# [Work item]
Go through the entries below and retype them exactly, omitting each picture.

# [Records from a data collection]

※ ※ ※

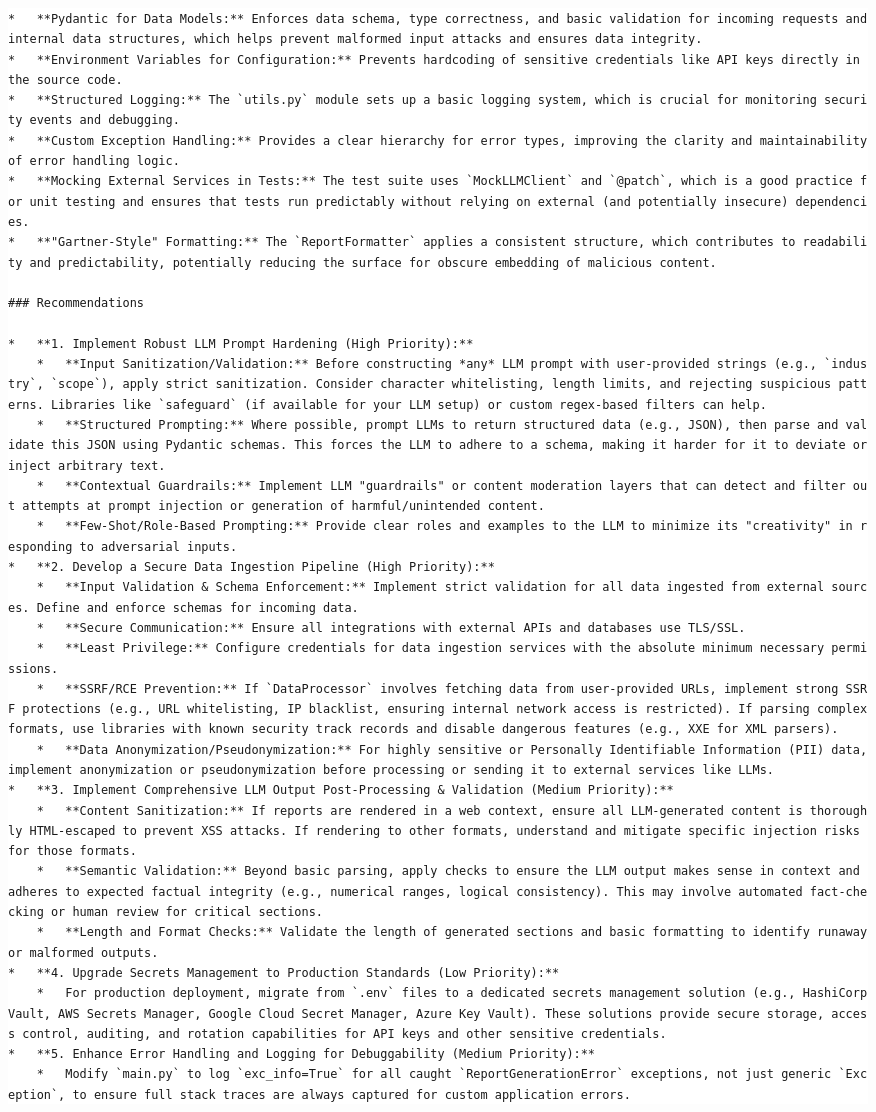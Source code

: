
 ```
*   **Pydantic for Data Models:** Enforces data schema, type correctness, and basic validation for incoming requests and internal data structures, which helps prevent malformed input attacks and ensures data integrity.
*   **Environment Variables for Configuration:** Prevents hardcoding of sensitive credentials like API keys directly in the source code.
*   **Structured Logging:** The `utils.py` module sets up a basic logging system, which is crucial for monitoring security events and debugging.
*   **Custom Exception Handling:** Provides a clear hierarchy for error types, improving the clarity and maintainability of error handling logic.
*   **Mocking External Services in Tests:** The test suite uses `MockLLMClient` and `@patch`, which is a good practice for unit testing and ensures that tests run predictably without relying on external (and potentially insecure) dependencies.
*   **"Gartner-Style" Formatting:** The `ReportFormatter` applies a consistent structure, which contributes to readability and predictability, potentially reducing the surface for obscure embedding of malicious content.

### Recommendations

*   **1. Implement Robust LLM Prompt Hardening (High Priority):**
    *   **Input Sanitization/Validation:** Before constructing *any* LLM prompt with user-provided strings (e.g., `industry`, `scope`), apply strict sanitization. Consider character whitelisting, length limits, and rejecting suspicious patterns. Libraries like `safeguard` (if available for your LLM setup) or custom regex-based filters can help.
    *   **Structured Prompting:** Where possible, prompt LLMs to return structured data (e.g., JSON), then parse and validate this JSON using Pydantic schemas. This forces the LLM to adhere to a schema, making it harder for it to deviate or inject arbitrary text.
    *   **Contextual Guardrails:** Implement LLM "guardrails" or content moderation layers that can detect and filter out attempts at prompt injection or generation of harmful/unintended content.
    *   **Few-Shot/Role-Based Prompting:** Provide clear roles and examples to the LLM to minimize its "creativity" in responding to adversarial inputs.
*   **2. Develop a Secure Data Ingestion Pipeline (High Priority):**
    *   **Input Validation & Schema Enforcement:** Implement strict validation for all data ingested from external sources. Define and enforce schemas for incoming data.
    *   **Secure Communication:** Ensure all integrations with external APIs and databases use TLS/SSL.
    *   **Least Privilege:** Configure credentials for data ingestion services with the absolute minimum necessary permissions.
    *   **SSRF/RCE Prevention:** If `DataProcessor` involves fetching data from user-provided URLs, implement strong SSRF protections (e.g., URL whitelisting, IP blacklist, ensuring internal network access is restricted). If parsing complex formats, use libraries with known security track records and disable dangerous features (e.g., XXE for XML parsers).
    *   **Data Anonymization/Pseudonymization:** For highly sensitive or Personally Identifiable Information (PII) data, implement anonymization or pseudonymization before processing or sending it to external services like LLMs.
*   **3. Implement Comprehensive LLM Output Post-Processing & Validation (Medium Priority):**
    *   **Content Sanitization:** If reports are rendered in a web context, ensure all LLM-generated content is thoroughly HTML-escaped to prevent XSS attacks. If rendering to other formats, understand and mitigate specific injection risks for those formats.
    *   **Semantic Validation:** Beyond basic parsing, apply checks to ensure the LLM output makes sense in context and adheres to expected factual integrity (e.g., numerical ranges, logical consistency). This may involve automated fact-checking or human review for critical sections.
    *   **Length and Format Checks:** Validate the length of generated sections and basic formatting to identify runaway or malformed outputs.
*   **4. Upgrade Secrets Management to Production Standards (Low Priority):**
    *   For production deployment, migrate from `.env` files to a dedicated secrets management solution (e.g., HashiCorp Vault, AWS Secrets Manager, Google Cloud Secret Manager, Azure Key Vault). These solutions provide secure storage, access control, auditing, and rotation capabilities for API keys and other sensitive credentials.
*   **5. Enhance Error Handling and Logging for Debuggability (Medium Priority):**
    *   Modify `main.py` to log `exc_info=True` for all caught `ReportGenerationError` exceptions, not just generic `Exception`, to ensure full stack traces are always captured for custom application errors.
```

※ ※ ※

# [Task solution]
Source code

:
 ```
*   **Pydantic for Data Models:** Enforces data schema, type correctness, and basic validation for incoming requests and internal data structures, which helps prevent malformed input attacks and ensures data integrity.
*   **Environment Variables for Configuration:** Prevents hardcoding of sensitive credentials like API keys directly in the source code.
*   **Structured Logging:** The `utils.py` module sets up a basic logging system, which is crucial for monitoring security events and debugging.
*   **Custom Exception Handling:** Provides a clear hierarchy for error types, improving the clarity and maintainability of error handling logic.
*   **Mocking External Services in Tests:** The test suite uses `MockLLMClient` and `@patch`, which is a good practice for unit testing and ensures that tests run predictably without relying on external (and potentially insecure) dependencies.
*   **"Gartner-Style" Formatting:** The `ReportFormatter` applies a consistent structure, which contributes to readability and predictability, potentially reducing the surface for obscure embedding of malicious content.

### Recommendations

*   **1. Implement Robust LLM Prompt Hardening (High Priority):**
    *   **Input Sanitization/Validation:** Before constructing *any* LLM prompt with user-provided strings (e.g., `industry`, `scope`), apply strict sanitization. Consider character whitelisting, length limits, and rejecting suspicious patterns. Libraries like `safeguard` (if available for your LLM setup) or custom regex-based filters can help.
    *   **Structured Prompting:** Where possible, prompt LLMs to return structured data (e.g., JSON), then parse and validate this JSON using Pydantic schemas. This forces the LLM to adhere to a schema, making it harder for it to deviate or inject arbitrary text.
    *   **Contextual Guardrails:** Implement LLM "guardrails" or content moderation layers that can detect and filter out attempts at prompt injection or generation of harmful/unintended content.
    *   **Few-Shot/Role-Based Prompting:** Provide clear roles and examples to the LLM to minimize its "creativity" in responding to adversarial inputs.
*   **2. Develop a Secure Data Ingestion Pipeline (High Priority):**
    *   **Input Validation & Schema Enforcement:** Implement strict validation for all data ingested from external sources. Define and enforce schemas for incoming data.
    *   **Secure Communication:** Ensure all integrations with external APIs and databases use TLS/SSL.
    *   **Least Privilege:** Configure credentials for data ingestion services with the absolute minimum necessary permissions.
    *   **SSRF/RCE Prevention:** If `DataProcessor` involves fetching data from user-provided URLs, implement strong SSRF protections (e.g., URL whitelisting, IP blacklist, ensuring internal network access is restricted). If parsing complex formats, use libraries with known security track records and disable dangerous features (e.g., XXE for XML parsers).
    *   **Data Anonymization/Pseudonymization:** For highly sensitive or Personally Identifiable Information (PII) data, implement anonymization or pseudonymization before processing or sending it to external services like LLMs.
*   **3. Implement Comprehensive LLM Output Post-Processing & Validation (Medium Priority):**
    *   **Content Sanitization:** If reports are rendered in a web context, ensure all LLM-generated content is thoroughly HTML-escaped to prevent XSS attacks. If rendering to other formats, understand and mitigate specific injection risks for those formats.
    *   **Semantic Validation:** Beyond basic parsing, apply checks to ensure the LLM output makes sense in context and adheres to expected factual integrity (e.g., numerical ranges, logical consistency). This may involve automated fact-checking or human review for critical sections.
    *   **Length and Format Checks:** Validate the length of generated sections and basic formatting to identify runaway or malformed outputs.
*   **4. Upgrade Secrets Management to Production Standards (Low Priority):**
    *   For production deployment, migrate from `.env` files to a dedicated secrets management solution (e.g., HashiCorp Vault, AWS Secrets Manager, Google Cloud Secret Manager, Azure Key Vault). These solutions provide secure storage, access control, auditing, and rotation capabilities for API keys and other sensitive credentials.
*   **5. Enhance Error Handling and Logging for Debuggability (Medium Priority):**
    *   Modify `main.py` to log `exc_info=True` for all caught `ReportGenerationError` exceptions, not just generic `Exception`, to ensure full stack traces are always captured for custom application errors.
```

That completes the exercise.